Both endpoints support hybrid authentication (JWT or API Key) and validate that the agent belongs to your tenant.

GET /api/agents/:id/budget

Return the current month's balance and the effective limit for an agent.

Required permission: telemetry:read.

Not a member view

Spending is an operator concern. A plain member role receives 403 on this endpoint — only roles with telemetry:read (e.g. admin, owner) can read an agent's budget.

Response:

{
"success": true,
"data": {
"limit_usd": 25.0,
"consumed_usd": 18.42,
"remaining_usd": 6.58,
"unlimited": false,
"period_start": "2026-06-01T00:00:00.000Z",
"overshoot_note": "The cap may be exceeded by at most the cost of one in-flight call; the hard-stop halts before the next step."
}
}

For an agent without a cap, the fields reflect the unlimited state:

{
"success": true,
"data": {
"limit_usd": null,
"consumed_usd": 12.30,
"remaining_usd": null,
"unlimited": true,
"period_start": "2026-06-01T00:00:00.000Z",
"overshoot_note": null
}
}

period_start is the ISO start of the current billing month; overshoot_note is a human-readable reminder that the cap can be exceeded by at most one in-flight call (null when the agent is unlimited).
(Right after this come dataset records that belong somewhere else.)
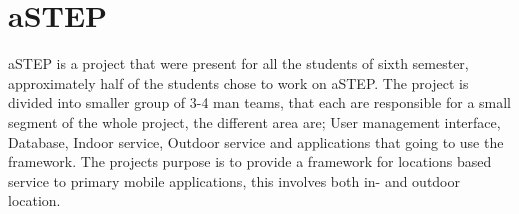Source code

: \section{aSTEP}
aSTEP is a project that were present for all the students of sixth semester, approximately half of the students chose to work on aSTEP. The project is divided into smaller group of 3-4 man teams, that each are responsible for a small segment of the whole project, the different area are; User management interface, Database, Indoor service, Outdoor service and applications that going to use the framework. The projects purpose is to provide a framework for locations based service to primary mobile applications, this involves both in- and outdoor location.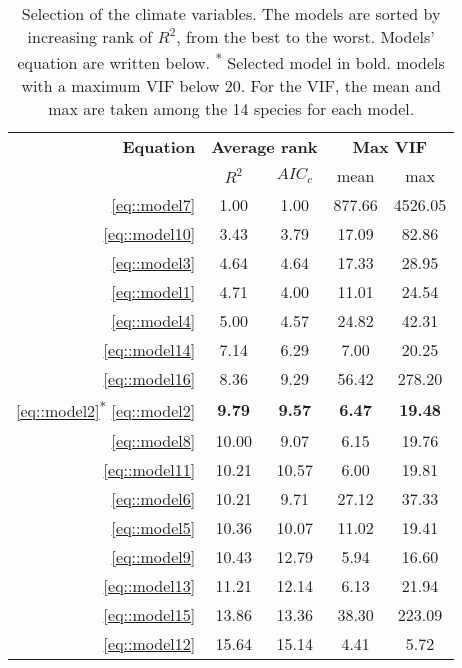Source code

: \begin{refsection}
\begin{table}[h!]
\centering
\caption{Selection of the climate variables. The models are sorted by increasing rank of $ R^2 $, \ie from the best to the worst. Models' equation are written below. \textsuperscript{*} Selected model in bold. \dag models with a maximum VIF below 20. For the VIF, the mean and max are taken among the 14 species for each model.}
\label{tab::climSelection}
\begin{tabular}{@{}rcccc@{}}
	\toprule
	\textbf{Equation} & \multicolumn{2}{c}{\textbf{Average rank}} & \multicolumn{2}{c}{\textbf{Max VIF}} \\
		\cmidrule(lr){2-3} \cmidrule(lr){4-5}
		& $ R^2 $ & $ AIC_c $ & mean & max \\
	\midrule
	\ref{eq::model7} & 1.00 & 1.00 & 877.66 & 4526.05 \\
	\ref{eq::model10} & 3.43 & 3.79 & 17.09 & 82.86 \\
	\ref{eq::model3} & 4.64 & 4.64 & 17.33 & 28.95 \\
	\ref{eq::model1} & 4.71 & 4.00 & 11.01 & 24.54 \\
	\ref{eq::model4} & 5.00 & 4.57 & 24.82 & 42.31 \\
	\ref{eq::model14} & 7.14 & 6.29 & 7.00 & 20.25 \\
	\ref{eq::model16} & 8.36 & 9.29 & 56.42 & 278.20 \\
	\ref{eq::model2}\textsuperscript{*} \dag \ref{eq::model2} & \textbf{9.79} & \textbf{9.57} & \textbf{6.47} & \textbf{19.48} \\
	\ref{eq::model8} \dag & 10.00 & 9.07 & 6.15 & 19.76 \\
	\ref{eq::model11} \dag & 10.21 & 10.57 & 6.00 & 19.81 \\
	\ref{eq::model6} & 10.21 & 9.71 & 27.12 & 37.33 \\
	\ref{eq::model5} \dag & 10.36 & 10.07 & 11.02 & 19.41 \\
	\ref{eq::model9} \dag & 10.43 & 12.79 & 5.94 & 16.60 \\
	\ref{eq::model13} & 11.21 & 12.14 & 6.13 & 21.94 \\
	\ref{eq::model15} & 13.86 & 13.36 & 38.30 & 223.09 \\
	\ref{eq::model12} \dag & 15.64 & 15.14 & 4.41 & 5.72 \\
	\bottomrule
\end{tabular}
\end{table}


\end{refsection}
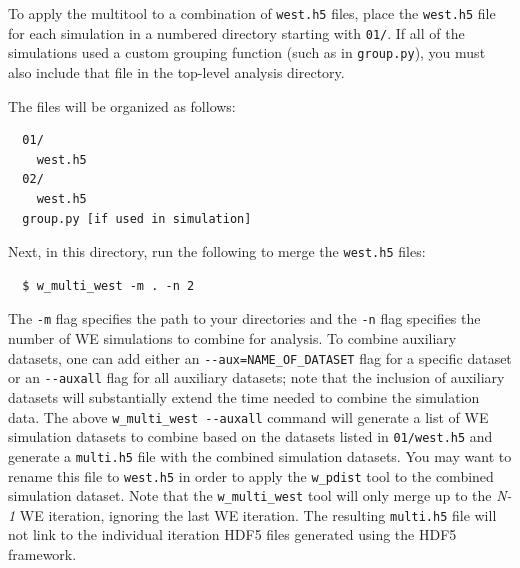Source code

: To apply the multitool to a combination of \verb|west.h5| files, place the \verb|west.h5| file for each simulation in a numbered directory starting with \verb|01/|. 
If all of the simulations used a custom grouping function (such as in \verb|group.py|), you must also include that file in the top-level analysis directory. 

The files will be organized as follows:
\begin{verbatim}
  01/
    west.h5
  02/
    west.h5
  group.py [if used in simulation]
\end{verbatim}

Next, in this directory, run the following to merge the \verb|west.h5| files:
\begin{verbatim}
  $ w_multi_west -m . -n 2
\end{verbatim}

The \verb|-m| flag specifies the path to your directories and the \verb|-n| flag specifies the number of WE simulations to combine for analysis. 
To combine auxiliary datasets, one can add either an \verb|--aux=NAME_OF_DATASET| flag for a specific dataset or an \verb|--auxall| flag for all auxiliary datasets; note that the inclusion of auxiliary datasets will substantially extend the time needed to combine the simulation data. 
The above \verb|w_multi_west --auxall| command will generate a list of WE simulation datasets to combine based on the datasets listed in \verb|01/west.h5| and generate a \verb|multi.h5| file with the combined simulation datasets. 
You may want to rename this file to \verb|west.h5| in order to apply the \verb|w_pdist| tool to the combined simulation dataset. 
Note that the \verb|w_multi_west| tool will only merge up to the \textit{N-1} WE iteration, ignoring the last WE iteration. 
The resulting \verb|multi.h5| file will not link to the individual iteration HDF5 files generated using the HDF5 framework.

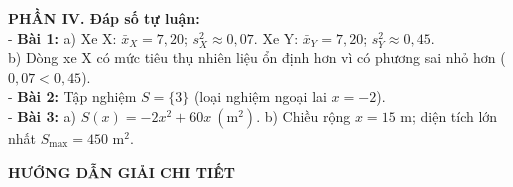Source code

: \documentclass[10pt,a4paper]{article}
\begin{document}
\vspace{5pt}
\noindent\textbf{PHẦN IV. Đáp số tự luận:}\\[2pt]
- \textbf{Bài 1:} a) Xe X: $\bar{x}_X = 7{,}20$; $s_X^2 \approx 0{,}07$. Xe Y: $\bar{x}_Y = 7{,}20$; $s_Y^2 \approx 0{,}45$.\\
 b) Dòng xe X có mức tiêu thụ nhiên liệu ổn định hơn vì có phương sai nhỏ hơn ($0{,}07 < 0{,}45$).\\
- \textbf{Bài 2:} Tập nghiệm $S = \{3\}$ (loại nghiệm ngoại lai $x = -2$).\\
- \textbf{Bài 3:} a) $S(x) = -2x^2 + 60x\ (\text{m}^2)$. b) Chiều rộng $x = 15\text{ m}$; diện tích lớn nhất $S_{\max} = 450\text{ m}^2$.

\vspace{4pt}
\begin{center}
  {\large\bfseries\color{ink} HƯỚNG DẪN GIẢI CHI TIẾT}
\end{center}
\vspace{1pt}
\end{document}
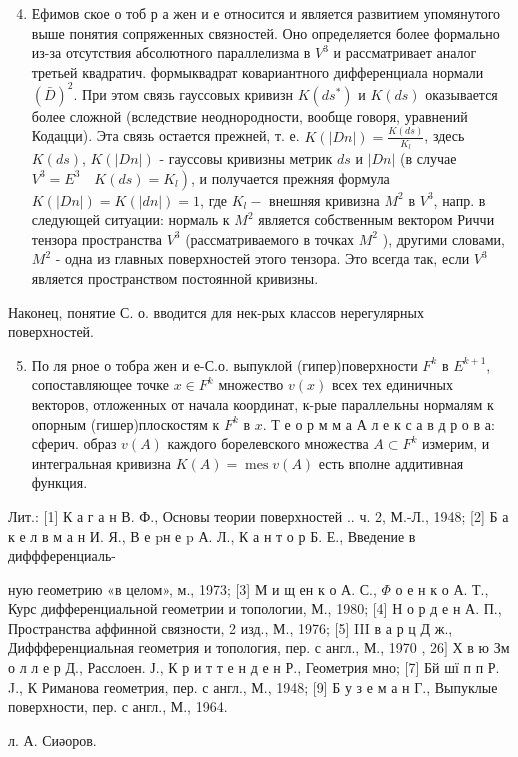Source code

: \documentclass[10pt]{article}
\begin{document}
\begin{enumerate}

  \setcounter{enumi}{3}

  \item Ефимов ское о тоб р а жен и е относится и является развитием упомянутого выше понятия сопряженных связностей. Оно определяется более формально из-за отсутствия абсолютного параллелизма в $V^{3}$ и рассматривает аналог третьей квадратич. формыквадрат ковариантного дифференциала нормали $(\bar{D})^{2}$. При этом связь гауссовых кривизн $K\left(d s^{*}\right)$ и $K(d s)$ оказывается более сложной (вследствие неоднородности, вообще говоря, уравнений Кодацци). Эта связь остается прежней, т. е. $K(|D n|)=\frac{K(d s)}{K_{l}}$, здесь $K(d s)$, $K(|D n|)$ - гауссовы кривизны метрик $d s$ и $|D n|$ (в случае $\left.V^{3}=E^{3} \quad K(d s)=K_{l}\right)$, и получается прежняя формула $K(|D n|)=K(|d n|)=1$, где $K_{l}-$ внешняя кривизна $M^{2}$ в $V^{3}$, напр. в следующей ситуации: нормаль к $M^{2}$ является собственным вектором Риччи тензора пространства $V^{3}$ (рассматриваемого в точках $M^{2}$ ), другими словами, $M^{2}$ - одна из главных поверхностей этого тензора. Это всегда так, если $V^{3}$ является пространством постоянной кривизны.

\end{enumerate}



Наконец, понятие С. о. вводится для нек-рых классов нерегулярных поверхностей.



\begin{enumerate}

  \setcounter{enumi}{4}

  \item По ля рное о тобра жен и е-С.о. выпуклой (гипер)поверхности $F^{k}$ в $E^{k+1}$, сопоставляющее точке $x \in F^{k}$ множество $v(x)$ всех тех единичных векторов, отложенных от начала координат, к-рые параллельны нормалям к опорным (гишер)плоскостям к $F^{k}$ в $x$. Т е о р м м а А л е к с а в д р о в а: сферич. образ $v(A)$ каждого борелевского множества $A \subset F^{k}$ измерим, и интегральная кривизна $K(A)=\operatorname{mes} v(A)$ есть вполне аддитивная функция.

\end{enumerate}



Лит.: [1] К а г а н В. Ф., Основы теории поверхностей .. ч. 2, М.-Л., 1948; [2] Б а к е л в м а н И. Я., В е pн е p А. Л., К а н т о р Б. Е., Введение в диффференциаль-

ную геометрию «в целом», м., 1973; [3] М и щ ен к о А. С., $\Phi$ о е н к о А. Т., Курс дифференциальной геометрии и топологии, М., 1980; [4] Н о р д е н А. П., Пространства аффинной связности, 2 изд., М., 1976; [5] III в а р ц Д ж., Диффференциальная геометрия и топология, пер. с англ., М., 1970 , 26$]$ Х в ю Зм о л л е р Д., Расслоен. Ј., К р и т т е н д е н Р., Геометрия мно; [7] Бй шї п п Р. J., К Риманова геометрия, пер. с англ., М., 1948; [9] Б у з е м а н Г., Выпуклые поверхности, пер. с англ., М., 1964.



л. А. Сиәоров.
\end{document}
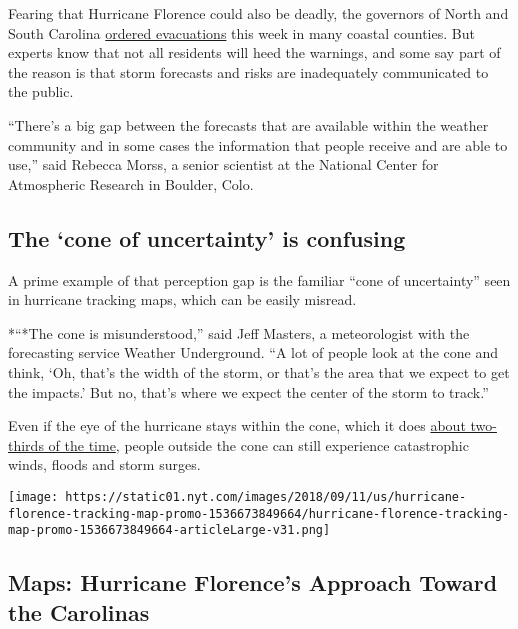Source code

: Fearing that Hurricane Florence could also be deadly, the governors of
North and South Carolina
\href{https://www.nytimes.com/2018/09/10/us/hurricane-florence.html}{ordered
evacuations} this week in many coastal counties. But experts know that
not all residents will heed the warnings, and some say part of the
reason is that storm forecasts and risks are inadequately communicated
to the public.

``There's a big gap between the forecasts that are available within the
weather community and in some cases the information that people receive
and are able to use,'' said Rebecca Morss, a senior scientist at the
National Center for Atmospheric Research in Boulder, Colo.

\hypertarget{the-cone-of-uncertainty-is-confusing}{%
\subsection{The `cone of uncertainty' is
confusing}\label{the-cone-of-uncertainty-is-confusing}}

A prime example of that perception gap is the familiar ``cone of
uncertainty'' seen in hurricane tracking maps, which can be easily
misread.

*``*The cone is misunderstood,'' said Jeff Masters, a meteorologist with
the forecasting service Weather Underground. ``A lot of people look at
the cone and think, `Oh, that's the width of the storm, or that's the
area that we expect to get the impacts.' But no, that's where we expect
the center of the storm to track.''

Even if the eye of the hurricane stays within the cone, which it does
\href{https://www.nhc.noaa.gov/aboutcone.shtml}{about two-thirds of the
time}, people outside the cone can still experience catastrophic winds,
floods and storm surges.

\href{https://www.nytimes.com/interactive/2018/09/10/us/hurricane-florence-tracking-map.html}{}

\texttt{[image: https://static01.nyt.com/images/2018/09/11/us/hurricane-florence-tracking-map-promo-1536673849664/hurricane-florence-tracking-map-promo-1536673849664-articleLarge-v31.png]}

\hypertarget{maps-hurricane-florences-approach-toward-the-carolinas}{%
\subsection{Maps: Hurricane Florence's Approach Toward the
Carolinas}\label{maps-hurricane-florences-approach-toward-the-carolinas}}

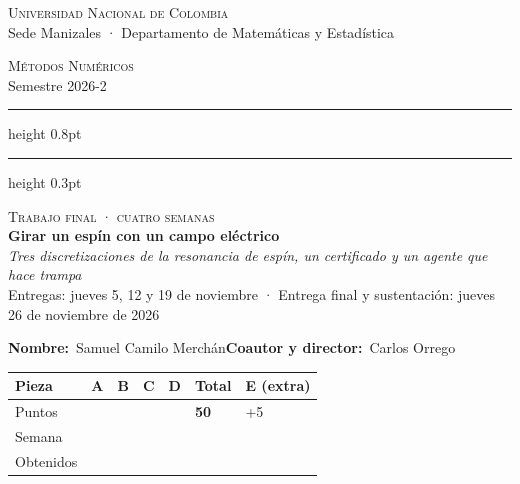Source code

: 
\newcommand{\docpie}{Trabajo final · Girar un espín con un campo eléctrico}
\usepackage{fancyvrb}

\newcommand{\cabeceratf}[3]{%
  \thispagestyle{fancy}%
  \noindent\begin{minipage}[t]{0.64\textwidth}\small
    \textsc{Universidad Nacional de Colombia}\\
    Sede Manizales · Departamento de Matemáticas y Estadística
  \end{minipage}\hfill
  \begin{minipage}[t]{0.34\textwidth}\small\raggedleft
    \textsc{Métodos Numéricos}\\
    Semestre 2026-2
  \end{minipage}\par\vspace{5pt}
  \hrule height 0.8pt\vspace{1.5pt}\hrule height 0.3pt
  \vspace{14pt}
  \begin{center}
    {\small\scshape Trabajo final · cuatro semanas}\\[6pt]
    {\LARGE\bfseries #1}\\[5pt]
    {\large\itshape #2}\\[8pt]
    {\small #3}
  \end{center}
  \vspace{4pt}
  \noindent\textbf{Nombre:}\ Samuel Camilo Merchán\hfill\textbf{Coautor y director:}\ Carlos Orrego\par\vspace{10pt}
  \begin{center}
  \begin{tabular}{l*{6}{>{\centering\arraybackslash}p{1.3cm}}}
    \toprule
    Pieza & A & B & C & D & \textbf{Total} & E (extra)\\
    \midrule
    Puntos & 10 & 12 & 14 & 14 & \textbf{50} & +5\\
    Semana & 1 & 2 & 3 & 4 & & 4\\
    \midrule
    Obtenidos\rule[-0.45cm]{0pt}{1.0cm} & & & & & & \\
    \bottomrule
  \end{tabular}
  \end{center}
  \vspace{2pt}}


\cabeceratf{Girar un espín con un campo eléctrico}{Tres discretizaciones de la resonancia de espín, un certificado y un agente que hace trampa}{Entregas: jueves 5, 12 y 19 de noviembre · Entrega final y sustentación: jueves 26 de noviembre de 2026}

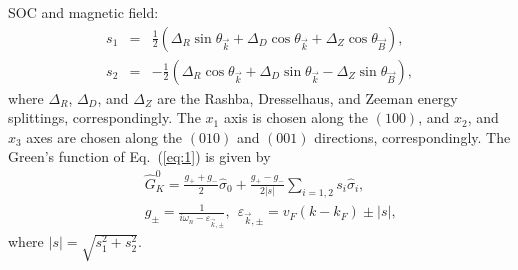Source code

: \documentclass[prb,aps,twocolumn]{revtex4}
\newcommand{\bea}{\begin{eqnarray}}
\newcommand{\eea}{\end{eqnarray}}
\newcommand{\e}{\varepsilon}
\newcommand{\bk}{{\vec k}}
\newcommand{\bB}{{\vec B}}
\newcommand{\nn}{\nonumber}
\begin{document}
SOC and magnetic field: \bea\label{eq:temp}
s_1&=&\frac{1}{2}\left(\Delta_R\sin\theta_\bk+\Delta_D\cos\theta_\bk+\Delta_Z\cos\theta_\bB\right),\nn\\
s_2&=&-\frac{1}{2}\left(\Delta_R\cos\theta_\bk+\Delta_D\sin\theta_\bk-\Delta_Z\sin\theta_\bB\right),
\eea where $\Delta_R$, $\Delta_D$, and $\Delta_Z$ are the Rashba,
Dresselhaus, and Zeeman energy splittings, correspondingly. The
$x_1$ axis is chosen along the $(100)$, and $x_2$, and $x_3$ axes
are chosen along the $(010)$ and $(001)$ directions,
correspondingly. The Green's function of Eq.~(\ref{eq:1}) is given
by \bea\label{eq:2}
&&\hat G^0_K=\frac{g_++g_-}{2}\hat\sigma_0 + \frac{g_+-g_-}{2|s|}\sum_{i=1,2}{s_i}\hat\sigma_i,\nn\\
&&g_{\pm}=\frac{1}{i\omega_n-\e_{\bk,\pm}},~~\e_{\bk,\pm}=v_F(k-k_F)\pm|s|,\eea
where $|s|=\sqrt{s_1^2+s_2^2}$.
\end{document}
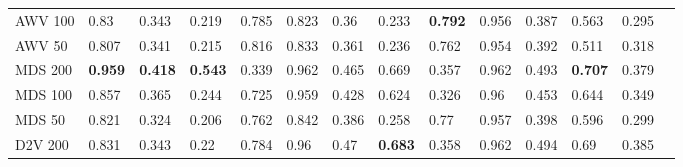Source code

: {\begin{landscape}
\begin{table}[]
\begin{tabular}{llllllllllllll}
AWV 100    & 0.83                            & 0.343                           & 0.219                           & 0.785                           & 0.823                           & 0.36                            & 0.233                           & \textbf{0.792} & 0.956                           & 0.387                           & 0.563                           & 0.295                           &                                 \\
AWV 50     & 0.807                           & 0.341                           & 0.215                           & 0.816                           & 0.833                           & 0.361                           & 0.236                           & 0.762                           & 0.954                           & 0.392                           & 0.511                           & 0.318                           &                                 \\
MDS 200    & \textbf{0.959} & \textbf{0.418} & \textbf{0.543} & 0.339                           & 0.962                           & 0.465                           & 0.669                           & 0.357                           & 0.962                           & 0.493                           & \textbf{0.707} & 0.379                           &                                 \\
MDS 100    & 0.857                           & 0.365                           & 0.244                           & 0.725                           & 0.959                           & 0.428                           & 0.624                           & 0.326                           & 0.96                            & 0.453                           & 0.644                           & 0.349                           &                                 \\
MDS 50     & 0.821                           & 0.324                           & 0.206                           & 0.762                           & 0.842                           & 0.386                           & 0.258                           & 0.77                            & 0.957                           & 0.398                           & 0.596                           & 0.299                           &                                 \\
D2V 200    & 0.831                           & 0.343                           & 0.22                            & 0.784                           & 0.96                            & 0.47                            & \textbf{0.683} & 0.358                           & 0.962                           & 0.494                           & 0.69                            & 0.385                           &                                 \\

\end{tabular}
\end{table}
\end{landscape}}
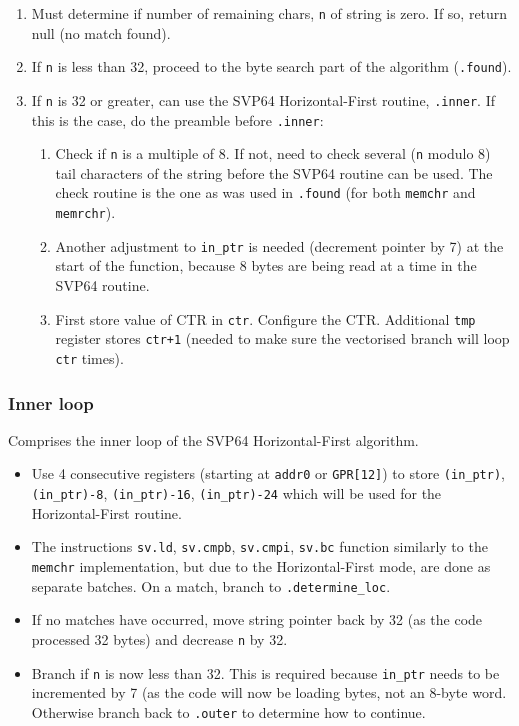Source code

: \begin{enumerate}
  \item Must determine if number of remaining chars, \texttt{n} of
  string is zero. If so, return null (no match found).
  \item If \texttt{n} is less than 32, proceed to the byte search part of
  the algorithm (\texttt{.found}).
  \item If \texttt{n} is 32 or greater, can use the SVP64 Horizontal-First
  routine, \texttt{.inner}. If this is the case, do the preamble
  before \texttt{.inner}:
  \begin{enumerate}
    \item Check if \texttt{n} is a multiple of 8. If not, need to check
    several (\texttt{n} modulo 8) tail characters of the string before the
    SVP64 routine can be used. The check routine is the one as was used in
    \texttt{.found} (for both \texttt{memchr} and \texttt{memrchr}).
    \item Another adjustment to \texttt{in\_ptr} is needed (decrement pointer
    by 7) at the start of the function, because 8 bytes are being read at
    a time in the SVP64 routine.
    \item First store value of \acrshort{CTR} in \texttt{ctr}.
    Configure the \acrshort{CTR}. Additional \texttt{tmp} register stores
    \texttt{ctr+1} (needed to make sure the vectorised branch will loop
    \texttt{ctr} times).
  \end{enumerate}
\end{enumerate}

\subsubsection{Inner loop}

Comprises the inner loop of the SVP64 Horizontal-First algorithm.

\begin{itemize}
  \item Use 4 consecutive registers (starting at \texttt{addr0} or
  \texttt{GPR[12]}) to store \texttt{(in\_ptr)}, \texttt{(in\_ptr)-8},
  \texttt{(in\_ptr)-16}, \texttt{(in\_ptr)-24} which will be used for
  the Horizontal-First routine.
  \item The instructions \texttt{sv.ld}, \texttt{sv.cmpb}, \texttt{sv.cmpi},
  \texttt{sv.bc} function similarly to the \texttt{memchr} implementation,
  but due to the Horizontal-First mode, are done as separate batches.
  On a match, branch to \texttt{.determine\_loc}.
  \item If no matches have occurred, move string pointer back by 32 (as the
  code processed 32 bytes) and decrease \texttt{n} by 32.
  \item Branch if \texttt{n} is now less than 32. This is required because
  \texttt{in\_ptr} needs to be incremented by 7 (as the code will now be
  loading bytes, not an 8-byte word. Otherwise branch back to \texttt{.outer}
  to determine how to continue.
\end{itemize}

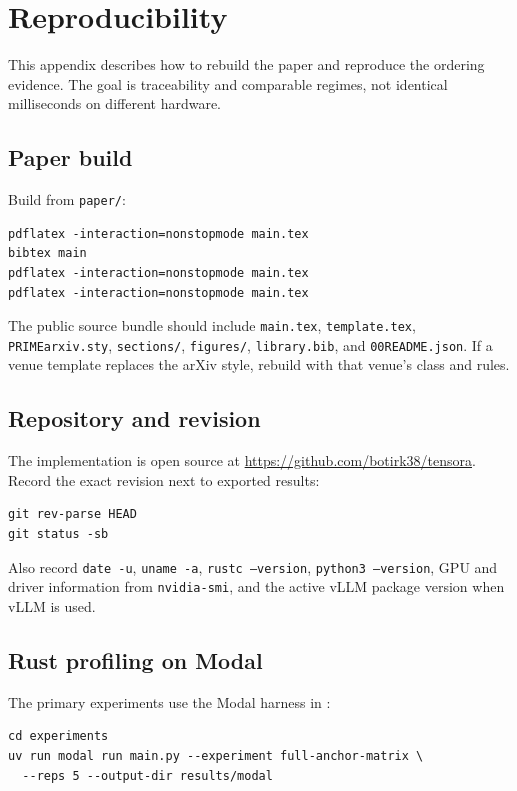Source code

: \section{Reproducibility}
\label{app:repro}

This appendix describes how to rebuild the paper and reproduce the ordering evidence. The goal is traceability and comparable regimes, not identical milliseconds on different hardware.

\subsection{Paper build}

Build from \texttt{paper/}:

\begin{verbatim}
pdflatex -interaction=nonstopmode main.tex
bibtex main
pdflatex -interaction=nonstopmode main.tex
pdflatex -interaction=nonstopmode main.tex
\end{verbatim}

The public source bundle should include \texttt{main.tex}, \texttt{template.tex}, \texttt{PRIMEarxiv.sty}, \texttt{sections/}, \texttt{figures/}, \texttt{library.bib}, and \texttt{00README.json}. If a venue template replaces the arXiv style, rebuild with that venue's class and rules.

\subsection{Repository and revision}

The implementation is open source at \url{https://github.com/botirk38/tensora}. Record the exact revision next to exported results:

\begin{verbatim}
git rev-parse HEAD
git status -sb
\end{verbatim}

Also record \texttt{date -u}, \texttt{uname -a}, \texttt{rustc --version}, \texttt{python3 --version}, GPU and driver information from \texttt{nvidia-smi}, and the active vLLM package version when vLLM is used.

\subsection{Rust profiling on Modal}

The primary experiments use the Modal harness in :

\begin{verbatim}
cd experiments
uv run modal run main.py --experiment full-anchor-matrix \
  --reps 5 --output-dir results/modal
\end{verbatim}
PUT /api/agents/:id/budget

Set or update the spending cap for an agent.

Required permission: agents:update.

Request Body:

{
"limit_usd": 25.0
}

Send "limit_usd": null to remove the cap (make the agent unlimited):

{
"limit_usd": null
}
Recovery loop

PUT .../budget is also the recovery path — raising the limit on a stopped agent lets it resume immediately.


How it works

Under the hood:

  • Every call's cost is appended to an immutable ledger right after the call completes, alongside telemetry.
  • The balance is a per-month view over that ledger, so the current spend is always the sum of the month's entries.
  • Accumulation happens on every call (BYOK included), which is why the cap reflects true cost.

Observability

Spending-cap activity is exported as metrics under the zihin-agent-budget meter:

MetricDescription
agent.budget.consumed_usdCost accumulated, labeled by agent_id and byok
agent.budget.exceededFires when an agent is stopped for exceeding its budget
agent.budget.consume_failedAccumulation error (see below)

A Work Room event agent_budget_exceeded is emitted when an agent is stopped, so operator dashboards can react in real time.

Alerting

Watch agent.budget.consume_failed — sustained non-zero values mean cost is being under-counted silently, which can let an agent overspend its cap.